Tuesday, February 7, 2017

Worth Repeating - February 7, 2017


John 8: 10, 11 Jesus . . . asked her, “Woman, where are they? Has no one condemned you?” “No one, sir,” she said. “Then neither do I condemn you,” Jesus declared. “Go now and leave your life of sin.”


Jesus doesn’t say, “Go, it isn’t sin anymore”; he says, “Go, and sin no more.”*


A woman, supposedly caught in the act of adultery, was dragged out before Jesus and the crowd so that the Pharisees could trick Jesus. The Law of Moses, they said, commands us to stone such women. Now, they wanted to know, what did Jesus have to say about it? If he said, “Go ahead and stone her,” they could accuse him of usurping authority. If he stood up for her, it would appear that he was denying the authority of the Law. The Pharisees failed to realize that they were dealing with the world’s leading expert on the Law of Moses.

The Law of Moses clearly states that death is the penalty for adultery – for both the woman and the man, and it doesn’t specify the method of execution. I’m no lawyer but it seems to me that before a man or a woman could be convicted of adultery, there would have to be evidence in the form of the other party involved. So, where was their proof that this woman was guilty?
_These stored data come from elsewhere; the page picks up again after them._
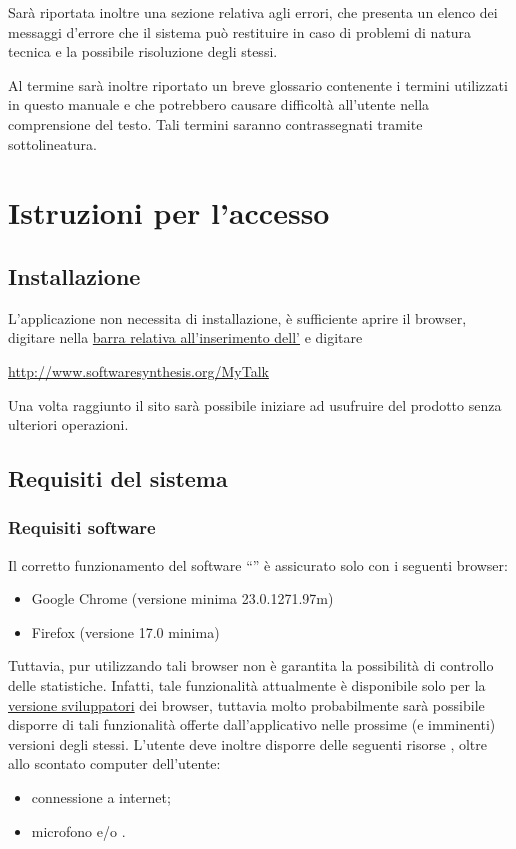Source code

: Sarà riportata inoltre una sezione relativa agli errori, che presenta un elenco dei messaggi d'errore che il sistema può restituire in caso di problemi di natura tecnica e la possibile risoluzione degli stessi. 

Al termine sarà inoltre riportato un breve glossario contenente i termini utilizzati in questo manuale e che potrebbero causare difficoltà all'utente nella comprensione del testo. Tali termini saranno contrassegnati tramite sottolineatura. 

\section{Istruzioni per l'accesso}

\subsection{Installazione}
L'applicazione non necessita di installazione, è sufficiente aprire il browser, digitare nella \underline{barra relativa all'inserimento dell'} e digitare
\begin{center}
 \url{http://www.softwaresynthesis.org/MyTalk}
\end{center}
Una volta raggiunto il sito sarà possibile iniziare ad usufruire del prodotto senza ulteriori operazioni.

\subsection{Requisiti del sistema}
\subsubsection{Requisiti software}
Il corretto funzionamento del software  ``\caName'' è assicurato solo con i seguenti browser:
\begin{itemize}
  \item Google Chrome (versione minima 23.0.1271.97m)
  \item Firefox (versione 17.0 minima)
\end{itemize}

Tuttavia, pur utilizzando tali browser non è garantita la possibilità di controllo delle statistiche. Infatti, tale funzionalità attualmente è disponibile solo per la \underline{versione sviluppatori} dei browser, tuttavia molto probabilmente sarà possibile disporre di tali funzionalità offerte dall'applicativo nelle prossime (e imminenti) versioni degli stessi.
L'utente deve inoltre disporre delle seguenti risorse , oltre allo scontato computer dell'utente:
\begin{itemize}
  \item connessione a internet;
  \item microfono e/o  .
 \end{itemize}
Jesus didn’t answer them right away; he bent down and started writing on the ground with his finger. We can only speculate about what he was writing – or drawing. I suspect he was just giving the tricksters time to think about how stupid they were. When that didn’t work, he suggested that anyone who was without sin should cast the first stone. It seems to me that they just fell into their own trap. Neither they nor Jesus was authorized by civil law to put anyone to death.

After her accusers had all slinked away in defeat, Jesus tells the woman to leave her life of sin. He did not placate her or downplay the seriousness of her offense; it was sin and she needed to stop. Jesus’ job was to call her to repentance, not to pass judgment in a legal sense. His forgiveness did not free her from the physical and legal consequences of her sinful lifestyle, only from the spiritual penalty.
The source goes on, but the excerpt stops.